Sondaggi elezioni Usa: tuttavia, partire da (più o meno) “grandi” sfavoriti, alla fine, potrebbe portare “fortuna” ai candidati in corsa. In pratica, non sarebbe la prima volta che le rilevazioni della vigilia favoriscono un candidato che poi risulterà sconfitto dopo la chiusura dei seggi. Anzi, negli ultimi 40 anni circa è successo, talvolta in maniera eclatante, più di una volta.
Il caso di Trump nel 2016 insegna. All’epoca la vittoria della Clinton era data per certa “al 90%” per la stragrande maggioranza dei media americani. Vinse a livello di voto popolare (3 milioni di preferenze in più) ma alla conta dei grandi elettori, quella fondamentale, perse 232 a 306. Non era il primo abbaglio preso dai sondaggisti Usa. Nel 2012 Romney avrebbe dovuto battere Obama (anche se di misura). Alla fine il già Presidente venne riconfermato con 4 punti di voto popolare in più e con 332 grandi elettori (206 Romney). Anche 4 anni prima Obama vinse largamente contro McCain nonostante per i sondaggi fossero in parità.

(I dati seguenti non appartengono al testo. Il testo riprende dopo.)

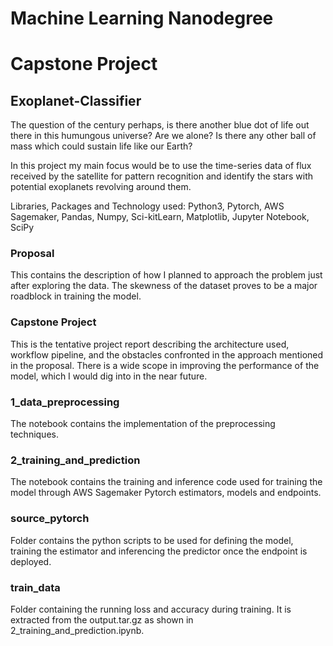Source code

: # Machine Learning Nanodegree
# Capstone Project
## Exoplanet-Classifier

The question of the century perhaps, is there another blue dot of life out there in this humungous universe? Are we alone? 
Is there any other ball of mass which could sustain life like our Earth? 

In this project my main focus would be to use the time-series data of flux received by the satellite for pattern recognition and identify the stars with potential exoplanets revolving around them. 

Libraries, Packages and Technology used:
Python3, Pytorch, AWS Sagemaker, Pandas, Numpy, Sci-kitLearn, Matplotlib, Jupyter Notebook, SciPy


### Proposal

This contains the description of how I planned to approach the problem just after exploring the data. The skewness of the dataset proves to be a major roadblock in training the model.

### Capstone Project

This is the tentative project report describing the architecture used, workflow pipeline, and the obstacles confronted in the approach mentioned in the proposal. There is a wide scope in improving the performance of the model, which I would dig into in the near future.

### 1_data_preprocessing

The notebook contains the implementation of the preprocessing techniques.

### 2_training_and_prediction

The notebook contains the training and inference code used for training the model through AWS Sagemaker Pytorch estimators, models and endpoints.

### source_pytorch

Folder contains the python scripts to be used for defining the model, training the estimator and inferencing the predictor once the endpoint is deployed.

### train_data

Folder containing the running loss and accuracy during training. It is extracted from the output.tar.gz as shown in 2_training_and_prediction.ipynb.


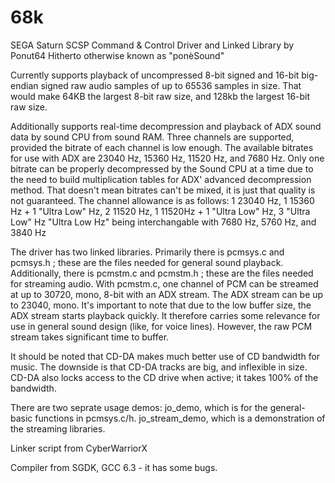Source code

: # 68k
SEGA Saturn SCSP Command & Control Driver and Linked Library
by Ponut64
Hitherto otherwise known as "ponèSound"

Currently supports playback of uncompressed 8-bit signed and 16-bit big-endian signed raw audio samples of up to 65536 samples in size. That would make 64KB the largest 8-bit raw size, and 128kb the largest 16-bit raw size.

Additionally supports real-time decompression and playback of ADX sound data by sound CPU from sound RAM. Three channels are supported, provided the bitrate of each channel is low enough. The available bitrates for use with ADX are 23040 Hz, 15360 Hz, 11520 Hz, and 7680 Hz. Only one bitrate can be properly decompressed by the Sound CPU at a time due to the need to build multiplication tables for ADX' advanced decompression method. That doesn't mean bitrates can't be mixed, it is just that quality is not guaranteed.
The channel allowance is as follows:
1 23040 Hz, 
1 15360 Hz + 1 "Ultra Low" Hz, 
2 11520 Hz, 
1 11520Hz + 1 "Ultra Low" Hz, 
3 "Ultra Low" Hz 
"Ultra Low Hz" being interchangable with 7680 Hz, 5760 Hz, and 3840 Hz

The driver has two linked libraries.
Primarily there is pcmsys.c and pcmsys.h ; these are the files needed for general sound playback.
Additionally, there is pcmstm.c and pcmstm.h ; these are the files needed for streaming audio.
With pcmstm.c, one channel of PCM can be streamed at up to 30720, mono, 8-bit with an ADX stream.
The ADX stream can be up to 23040, mono. 
It's important to note that due to the low buffer size, the ADX stream starts playback quickly.
It therefore carries some relevance for use in general sound design (like, for voice lines).
However, the raw PCM stream takes significant time to buffer.

It should be noted that CD-DA makes much better use of CD bandwidth for music. 
The downside is that CD-DA tracks are big, and inflexible in size.
CD-DA also locks access to the CD drive when active; it takes 100% of the bandwidth.

There are two seprate usage demos:
jo_demo, which is for the general-basic functions in pcmsys.c/h.
jo_stream_demo, which is a demonstration of the streaming libraries.

Linker script from CyberWarriorX

Compiler from SGDK, GCC 6.3 - it has some bugs.
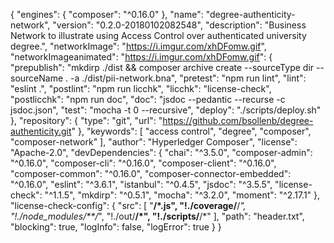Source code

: {
  "engines": {
    "composer": "^0.16.0"
  },
  "name": "degree-authenticity-network",
  "version": "0.2.0-20180102082548",
  "description": "Business Network to illustrate using Access Control over authenticated university degree.",
  "networkImage": "https://i.imgur.com/xhDFomw.gif",
  "networkImageanimated": "https://i.imgur.com/xhDFomw.gif": {
    "prepublish": "mkdirp ./dist && composer archive create  --sourceType dir --sourceName . -a ./dist/pii-network.bna",
    "pretest": "npm run lint",
    "lint": "eslint .",
    "postlint": "npm run licchk",
    "licchk": "license-check",
    "postlicchk": "npm run doc",
    "doc": "jsdoc --pedantic --recurse -c jsdoc.json",
    "test": "mocha -t 0 --recursive",
    "deploy": "./scripts/deploy.sh"
  },
  "repository": {
    "type": "git",
    "url": "https://github.com/bsollenb/degree-authenticity.git"
  },
  "keywords": [
    "access control",
    "degree",
    "composer",
    "composer-network"
  ],
  "author": "Hyperledger Composer",
  "license": "Apache-2.0",
  "devDependencies": {
    "chai": "^3.5.0",
    "composer-admin": "^0.16.0",
    "composer-cli": "^0.16.0",
    "composer-client": "^0.16.0",
    "composer-common": "^0.16.0",
    "composer-connector-embedded": "^0.16.0",
    "eslint": "^3.6.1",
    "istanbul": "^0.4.5",
    "jsdoc": "^3.5.5",
    "license-check": "^1.1.5",
    "mkdirp": "^0.5.1",
    "mocha": "^3.2.0",
    "moment": "^2.17.1"
  },
  "license-check-config": {
    "src": [
      "**/*.js",
      "!./coverage/**/*",
      "!./node_modules/**/*",
      "!./out/**/*",
      "!./scripts/**/*"
    ],
    "path": "header.txt",
    "blocking": true,
    "logInfo": false,
    "logError": true
  }
}
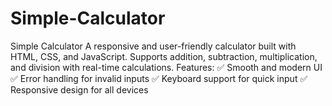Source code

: # Simple-Calculator
Simple Calculator A responsive and user-friendly calculator built with HTML, CSS, and JavaScript. Supports addition, subtraction, multiplication, and division with real-time calculations.  Features: ✅ Smooth and modern UI ✅ Error handling for invalid inputs ✅ Keyboard support for quick input ✅ Responsive design for all devices
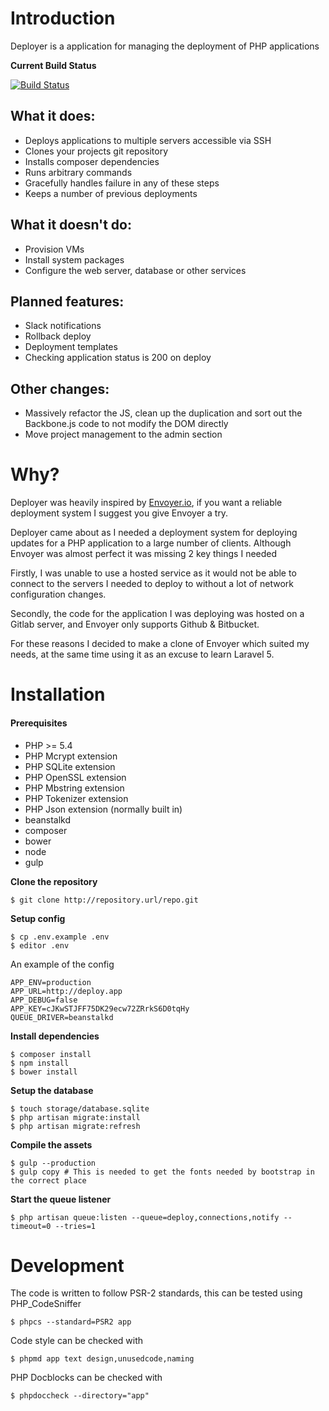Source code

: # Introduction

Deployer is a application for managing the deployment of PHP applications

**Current Build Status**

[![Build Status](http://ci.rebelinblue.com/build-status/image/3?branch=master)](http://ci.rebelinblue.com/build-status/view/3?branch=master)

## What it does:
* Deploys applications to multiple servers accessible via SSH
* Clones your projects git repository
* Installs composer dependencies
* Runs arbitrary commands
* Gracefully handles failure in any of these steps
* Keeps a number of previous deployments

## What it doesn't do:
* Provision VMs
* Install system packages
* Configure the web server, database or other services

## Planned features:
* Slack notifications
* Rollback deploy
* Deployment templates
* Checking application status is 200 on deploy

## Other changes:
* Massively refactor the JS, clean up the duplication and sort out the Backbone.js code to not modify the DOM directly
* Move project management to the admin section

# Why?

Deployer was heavily inspired by [Envoyer.io](https://envoyer.io), if you want a reliable deployment system I suggest you give Envoyer a try.

Deployer came about as I needed a deployment system for deploying updates for a PHP application to a large number of clients. Although Envoyer was almost perfect it was missing 2 key things I needed

Firstly, I was unable to use a hosted service as it would not be able to connect to the servers I needed to deploy to without a lot of network configuration changes.

Secondly, the code for the application I was deploying was hosted on a Gitlab server, and Envoyer only supports Github & Bitbucket.

For these reasons I decided to make a clone of Envoyer which suited my needs, at the same time using it as an excuse to learn Laravel 5.

# Installation

#### Prerequisites 

* PHP >= 5.4
* PHP Mcrypt extension
* PHP SQLite extension
* PHP OpenSSL extension
* PHP Mbstring extension
* PHP Tokenizer extension
* PHP Json extension (normally built in)
* beanstalkd
* composer
* bower
* node
* gulp

**Clone the repository**

    $ git clone http://repository.url/repo.git

**Setup config**

    $ cp .env.example .env
    $ editor .env

An example of the config

    APP_ENV=production
    APP_URL=http://deploy.app
    APP_DEBUG=false
    APP_KEY=cJKwSTJFF75DK29ecw72ZRrkS6D0tqHy
    QUEUE_DRIVER=beanstalkd

**Install dependencies**

    $ composer install
    $ npm install
    $ bower install

**Setup the database**

    $ touch storage/database.sqlite
    $ php artisan migrate:install
    $ php artisan migrate:refresh

**Compile the assets**

    $ gulp --production
    $ gulp copy # This is needed to get the fonts needed by bootstrap in the correct place

**Start the queue listener**

    $ php artisan queue:listen --queue=deploy,connections,notify --timeout=0 --tries=1

# Development

The code is written to follow PSR-2 standards, this can be tested using PHP_CodeSniffer

    $ phpcs --standard=PSR2 app

Code style can be checked with

    $ phpmd app text design,unusedcode,naming

PHP Docblocks can be checked with

    $ phpdoccheck --directory="app"
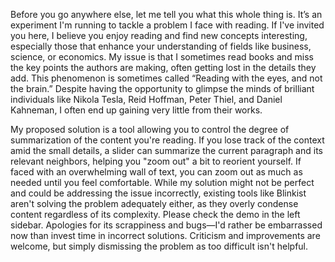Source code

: Before you go anywhere else, let me tell you what this whole thing is. It’s an experiment I'm running to tackle a problem I face with reading. If I've invited you here, I believe you enjoy reading and find new concepts interesting, especially those that enhance your understanding of fields like business, science, or economics. My issue is that I sometimes read books and miss the key points the authors are making, often getting lost in the details they add. This phenomenon is sometimes called “Reading with the eyes, and not the brain.” Despite having the opportunity to glimpse the minds of brilliant individuals like Nikola Tesla, Reid Hoffman, Peter Thiel, and Daniel Kahneman, I often end up gaining very little from their works.

My proposed solution is a tool allowing you to control the degree of summarization of the content you're reading. If you lose track of the context amid the small details, a slider can summarize the current paragraph and its relevant neighbors, helping you "zoom out" a bit to reorient yourself. If faced with an overwhelming wall of text, you can zoom out as much as needed until you feel comfortable. While my solution might not be perfect and could be addressing the issue incorrectly, existing tools like Blinkist aren't solving the problem adequately either, as they overly condense content regardless of its complexity. Please check the demo in the left sidebar. Apologies for its scrappiness and bugs—I'd rather be embarrassed now than invest time in incorrect solutions. Criticism and improvements are welcome, but simply dismissing the problem as too difficult isn't helpful.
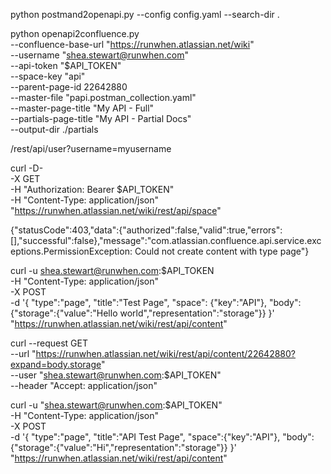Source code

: python postmand2openapi.py  --config config.yaml --search-dir . 


python openapi2confluence.py \
    --confluence-base-url "https://runwhen.atlassian.net/wiki" \
    --username "shea.stewart@runwhen.com" \
    --api-token "$API_TOKEN" \
    --space-key "api" \
    --parent-page-id 22642880  \
    --master-file "papi.postman_collection.yaml" \
    --master-page-title "My API - Full" \
    --partials-page-title "My API - Partial Docs" \
    --output-dir ./partials



/rest/api/user?username=myusername

curl -D- \
   -X GET \
   -H "Authorization: Bearer $API_TOKEN" \
   -H "Content-Type: application/json" \
   "https://runwhen.atlassian.net/wiki/rest/api/space"


{"statusCode":403,"data":{"authorized":false,"valid":true,"errors":[],"successful":false},"message":"com.atlassian.confluence.api.service.exceptions.PermissionException: Could not create content with type page"}

curl -u shea.stewart@runwhen.com:$API_TOKEN \
  -H "Content-Type: application/json" \
  -X POST \
  -d '{
    "type":"page",
    "title":"Test Page",
    "space": {"key":"API"},
    "body":{"storage":{"value":"Hello world","representation":"storage"}}
  }' \
  "https://runwhen.atlassian.net/wiki/rest/api/content"


curl --request GET \
  --url "https://runwhen.atlassian.net/wiki/rest/api/content/22642880?expand=body.storage" \
  --user "shea.stewart@runwhen.com:$API_TOKEN" \
  --header "Accept: application/json"


curl -u "shea.stewart@runwhen.com:$API_TOKEN" \
     -H "Content-Type: application/json" \
     -X POST \
     -d '{
       "type":"page",
       "title":"API Test Page",
       "space":{"key":"API"},
       "body":{"storage":{"value":"Hi","representation":"storage"}}
     }' \
     "https://runwhen.atlassian.net/wiki/rest/api/content"
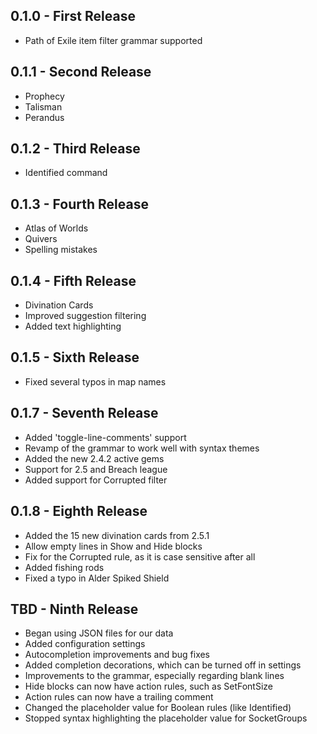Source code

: ## 0.1.0 - First Release
* Path of Exile item filter grammar supported

## 0.1.1 - Second Release
* Prophecy
* Talisman
* Perandus

## 0.1.2 - Third Release
* Identified command

## 0.1.3 - Fourth Release
* Atlas of Worlds
* Quivers
* Spelling mistakes

## 0.1.4 - Fifth Release
* Divination Cards
* Improved suggestion filtering
* Added text highlighting

## 0.1.5 - Sixth Release
* Fixed several typos in map names

## 0.1.7 - Seventh Release
* Added 'toggle-line-comments' support
* Revamp of the grammar to work well with syntax themes
* Added the new 2.4.2 active gems
* Support for 2.5 and Breach league
* Added support for Corrupted filter

## 0.1.8 - Eighth Release
* Added the 15 new divination cards from 2.5.1
* Allow empty lines in Show and Hide blocks
* Fix for the Corrupted rule, as it is case sensitive after all
* Added fishing rods
* Fixed a typo in Alder Spiked Shield

## TBD - Ninth Release
* Began using JSON files for our data
* Added configuration settings
* Autocompletion improvements and bug fixes
* Added completion decorations, which can be turned off in settings
* Improvements to the grammar, especially regarding blank lines
* Hide blocks can now have action rules, such as SetFontSize
* Action rules can now have a trailing comment
* Changed the placeholder value for Boolean rules (like Identified)
* Stopped syntax highlighting the placeholder value for SocketGroups
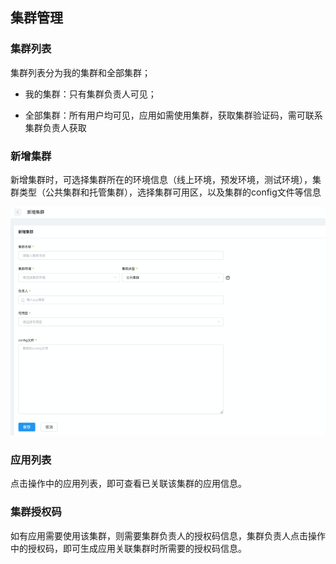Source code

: ## 集群管理

### 集群列表

集群列表分为我的集群和全部集群；

* 我的集群：只有集群负责人可见；

* 全部集群：所有用户均可见，应用如需使用集群，获取集群验证码，需可联系集群负责人获取

### 新增集群

新增集群时，可选择集群所在的环境信息（线上环境，预发环境，测试环境），集群类型（公共集群和托管集群），选择集群可用区，以及集群的config文件等信息

 ![deploy](../../All-Image/clusters.assets/jindowin45.png)

### 应用列表

点击操作中的应用列表，即可查看已关联该集群的应用信息。

### 集群授权码

如有应用需要使用该集群，则需要集群负责人的授权码信息，集群负责人点击操作中的授权码，即可生成应用关联集群时所需要的授权码信息。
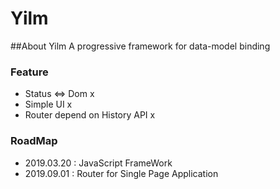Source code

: # Yilm
 
##About Yilm
    A progressive framework for data-model binding

### Feature
* Status <=> Dom x
* Simple UI x
* Router depend on  History API x

### RoadMap
- 2019.03.20 : JavaScript FrameWork 
- 2019.09.01 : Router for Single Page Application
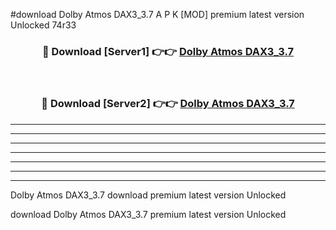 #download Dolby Atmos DAX3_3.7 A P K [MOD] premium latest version Unlocked 74r33 



<div align="center">
<h3>🔴 Download [Server1] 👉👉 <a href="https://apkdownload20.web.app/">Dolby Atmos DAX3_3.7</a></h3><br>

<h3>🔴 Download [Server2] 👉👉 <a href="https://apkdownload20.web.app/">Dolby Atmos DAX3_3.7</a></h3>
</div>





----------------------------------------------------------

----------------------------------------------------------

----------------------------------------------------------

----------------------------------------------------------

----------------------------------------------------------

----------------------------------------------------------

----------------------------------------------------------

Dolby Atmos DAX3_3.7 download premium latest version Unlocked

download Dolby Atmos DAX3_3.7 premium latest version Unlocked
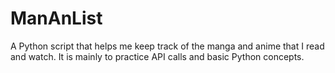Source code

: # ManAnList
A Python script that helps me keep track of the manga and anime that I read and watch. It is mainly to practice API calls and basic Python concepts.
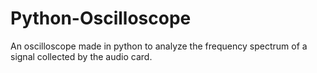 # Python-Oscilloscope
An oscilloscope made in python to analyze the frequency spectrum of a signal collected by the audio card.
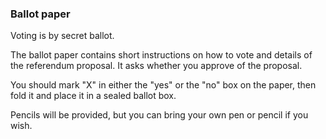 ###  Ballot paper

Voting is by secret ballot.

The ballot paper contains short instructions on how to vote and details of the
referendum proposal. It asks whether you approve of the proposal.

You should mark "X" in either the "yes" or the "no" box on the paper, then
fold it and place it in a sealed ballot box.

Pencils will be provided, but you can bring your own pen or pencil if you
wish.
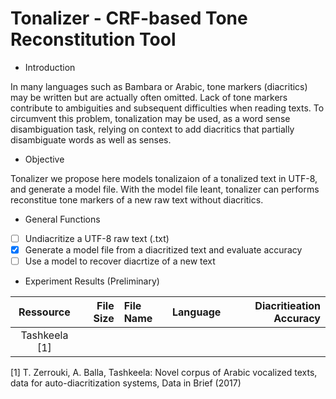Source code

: # Tonalizer - CRF-based Tone Reconstitution Tool

* Introduction

In many languages such as Bambara or Arabic, tone markers (diacritics) may be written but are actually often omitted. Lack of tone markers contribute to ambiguities and subsequent difficulties when reading texts. To circumvent this problem, tonalization may be used, as a word sense disambiguation task, relying on context to add diacritics that partially disambiguate words as well as senses. 

* Objective 

Tonalizer we propose here models tonalizaion of a tonalized text in UTF-8, and generate a model file. With the model file leant, tonalizer can performs reconstitue tone markers of a new raw text without diacritics. 
	
* General Functions
- [ ] Undiacritize a UTF-8 raw text (.txt)
- [x] Generate a model file from a diacritized text and evaluate accuracy
- [ ] Use a model to recover diacrtize of a new text

* Experiment Results (Preliminary)

|     Ressource | File Size | File Name | Language | Diacritieation Accuracy |
|:-------------:|----------:|:----------|:--------:|------------------------:|
| Tashkeela [1] |           |           |          |                         |

[1] T. Zerrouki, A. Balla, Tashkeela: Novel corpus of Arabic vocalized texts, data for auto-diacritization systems, Data in Brief (2017)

Da ricordare sulla stessa linea i casi di Bush figlio contro Gore (2000), con il repubblicano che vinse contro tutti i pronostici (d’altro canto, quel risultato elettorale è tuttora oggetto di dibattito) ma anche quello di Bush padre contro Clinton (1992). I sondaggi davano il Presidente in carica in grande crescita dopo una prima fase di campagna elettorale appannata: alla fine venne travolto dal candidato democratico. Infine, altro caso molto famoso quello risalente alle elezioni del 1984, Reagan contro Mondale. Il candidato repubblicano a due settimane dal voto veniva considerato in “caduta libera”: vinse lasciando solo 13 grandi elettori allo sfidante e superandoli di circa 17 milioni di voti.